(Stored entries)
++++++++++
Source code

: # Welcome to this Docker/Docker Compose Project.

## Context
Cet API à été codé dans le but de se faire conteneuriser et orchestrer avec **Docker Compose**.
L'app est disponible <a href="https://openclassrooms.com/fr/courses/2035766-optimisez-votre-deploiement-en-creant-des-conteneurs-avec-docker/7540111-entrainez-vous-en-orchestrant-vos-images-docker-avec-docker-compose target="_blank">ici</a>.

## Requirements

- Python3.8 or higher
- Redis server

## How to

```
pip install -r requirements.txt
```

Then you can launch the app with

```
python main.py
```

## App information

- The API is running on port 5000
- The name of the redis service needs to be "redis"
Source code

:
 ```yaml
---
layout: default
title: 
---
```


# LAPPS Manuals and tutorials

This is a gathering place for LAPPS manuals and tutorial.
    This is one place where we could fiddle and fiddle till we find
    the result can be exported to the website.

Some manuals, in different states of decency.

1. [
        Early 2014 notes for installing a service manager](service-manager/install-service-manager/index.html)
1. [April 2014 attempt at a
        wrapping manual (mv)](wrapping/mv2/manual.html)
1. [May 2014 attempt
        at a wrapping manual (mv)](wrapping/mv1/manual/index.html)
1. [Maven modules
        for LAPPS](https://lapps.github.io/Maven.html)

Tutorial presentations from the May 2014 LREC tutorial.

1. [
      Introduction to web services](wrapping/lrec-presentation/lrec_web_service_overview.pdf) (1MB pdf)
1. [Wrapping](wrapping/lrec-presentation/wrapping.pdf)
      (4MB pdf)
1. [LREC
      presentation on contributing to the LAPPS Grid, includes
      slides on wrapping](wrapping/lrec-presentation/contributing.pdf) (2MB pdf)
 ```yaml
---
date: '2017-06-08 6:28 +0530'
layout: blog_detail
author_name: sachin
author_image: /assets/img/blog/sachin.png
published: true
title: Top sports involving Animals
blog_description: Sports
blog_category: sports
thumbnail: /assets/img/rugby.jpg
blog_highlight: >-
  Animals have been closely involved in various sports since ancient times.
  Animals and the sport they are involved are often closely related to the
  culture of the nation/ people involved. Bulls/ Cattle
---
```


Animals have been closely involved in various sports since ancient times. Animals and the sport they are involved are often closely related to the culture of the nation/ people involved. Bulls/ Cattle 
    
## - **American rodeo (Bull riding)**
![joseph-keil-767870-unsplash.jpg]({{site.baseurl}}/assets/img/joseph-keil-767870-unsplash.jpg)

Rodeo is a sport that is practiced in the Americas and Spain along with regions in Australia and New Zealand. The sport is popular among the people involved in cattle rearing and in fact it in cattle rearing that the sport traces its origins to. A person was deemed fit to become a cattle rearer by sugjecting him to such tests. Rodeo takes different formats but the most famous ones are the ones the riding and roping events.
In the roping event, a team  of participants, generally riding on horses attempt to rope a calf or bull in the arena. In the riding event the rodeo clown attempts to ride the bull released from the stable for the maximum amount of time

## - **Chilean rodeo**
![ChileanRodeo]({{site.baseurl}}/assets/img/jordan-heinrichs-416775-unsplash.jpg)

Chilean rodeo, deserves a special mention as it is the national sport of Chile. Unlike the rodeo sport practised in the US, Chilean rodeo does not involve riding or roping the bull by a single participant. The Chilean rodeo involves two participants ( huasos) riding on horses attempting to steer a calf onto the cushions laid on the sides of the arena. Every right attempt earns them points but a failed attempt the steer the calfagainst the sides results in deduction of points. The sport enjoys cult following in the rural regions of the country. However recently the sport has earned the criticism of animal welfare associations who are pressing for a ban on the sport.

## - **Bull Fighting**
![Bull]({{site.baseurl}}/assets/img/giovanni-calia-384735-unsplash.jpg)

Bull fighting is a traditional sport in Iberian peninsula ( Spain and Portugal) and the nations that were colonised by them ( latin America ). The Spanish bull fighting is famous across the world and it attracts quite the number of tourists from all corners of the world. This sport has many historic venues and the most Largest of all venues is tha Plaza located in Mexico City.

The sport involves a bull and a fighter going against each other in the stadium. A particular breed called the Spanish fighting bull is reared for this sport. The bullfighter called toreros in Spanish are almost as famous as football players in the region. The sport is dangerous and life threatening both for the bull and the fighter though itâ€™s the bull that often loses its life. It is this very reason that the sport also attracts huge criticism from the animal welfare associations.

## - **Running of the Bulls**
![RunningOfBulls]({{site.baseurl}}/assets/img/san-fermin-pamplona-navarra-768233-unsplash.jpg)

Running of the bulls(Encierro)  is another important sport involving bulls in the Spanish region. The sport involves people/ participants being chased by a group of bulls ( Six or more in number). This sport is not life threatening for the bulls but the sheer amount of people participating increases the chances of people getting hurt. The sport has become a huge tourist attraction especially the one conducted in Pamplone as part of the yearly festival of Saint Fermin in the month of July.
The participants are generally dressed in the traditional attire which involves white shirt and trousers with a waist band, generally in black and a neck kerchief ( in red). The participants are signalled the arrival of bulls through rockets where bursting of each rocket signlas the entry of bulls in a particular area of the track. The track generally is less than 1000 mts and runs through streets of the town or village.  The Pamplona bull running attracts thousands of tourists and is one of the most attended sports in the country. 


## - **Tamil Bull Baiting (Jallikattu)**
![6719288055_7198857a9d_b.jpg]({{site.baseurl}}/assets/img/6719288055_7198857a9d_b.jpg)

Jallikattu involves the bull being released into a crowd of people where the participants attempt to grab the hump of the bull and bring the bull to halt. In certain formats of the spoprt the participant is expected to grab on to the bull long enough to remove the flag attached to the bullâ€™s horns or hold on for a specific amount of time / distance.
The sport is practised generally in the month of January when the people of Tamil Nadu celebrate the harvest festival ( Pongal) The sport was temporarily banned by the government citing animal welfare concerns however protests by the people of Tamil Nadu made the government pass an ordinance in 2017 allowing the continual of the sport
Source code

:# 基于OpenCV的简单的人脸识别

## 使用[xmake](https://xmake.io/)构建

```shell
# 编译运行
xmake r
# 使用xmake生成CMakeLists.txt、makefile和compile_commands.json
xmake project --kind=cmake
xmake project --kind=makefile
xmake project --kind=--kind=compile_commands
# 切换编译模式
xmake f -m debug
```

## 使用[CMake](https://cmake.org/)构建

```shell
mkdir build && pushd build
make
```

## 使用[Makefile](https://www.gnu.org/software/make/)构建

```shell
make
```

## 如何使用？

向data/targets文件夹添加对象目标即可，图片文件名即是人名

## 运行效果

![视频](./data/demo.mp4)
++++++++++
EXERCISE INSTRUCTIONS
The expected answer is an exact copy of the lines above, beginning at the line with "the result can" and ending at the line with "presentation on contributing", with both ends in.

ANSWER BOX
    the result can be exported to the website.

Some manuals, in different states of decency.

1. [
        Early 2014 notes for installing a service manager](service-manager/install-service-manager/index.html)
1. [April 2014 attempt at a
        wrapping manual (mv)](wrapping/mv2/manual.html)
1. [May 2014 attempt
        at a wrapping manual (mv)](wrapping/mv1/manual/index.html)
1. [Maven modules
        for LAPPS](https://lapps.github.io/Maven.html)

Tutorial presentations from the May 2014 LREC tutorial.

1. [
      Introduction to web services](wrapping/lrec-presentation/lrec_web_service_overview.pdf) (1MB pdf)
1. [Wrapping](wrapping/lrec-presentation/wrapping.pdf)
      (4MB pdf)
1. [LREC
      presentation on contributing to the LAPPS Grid, includes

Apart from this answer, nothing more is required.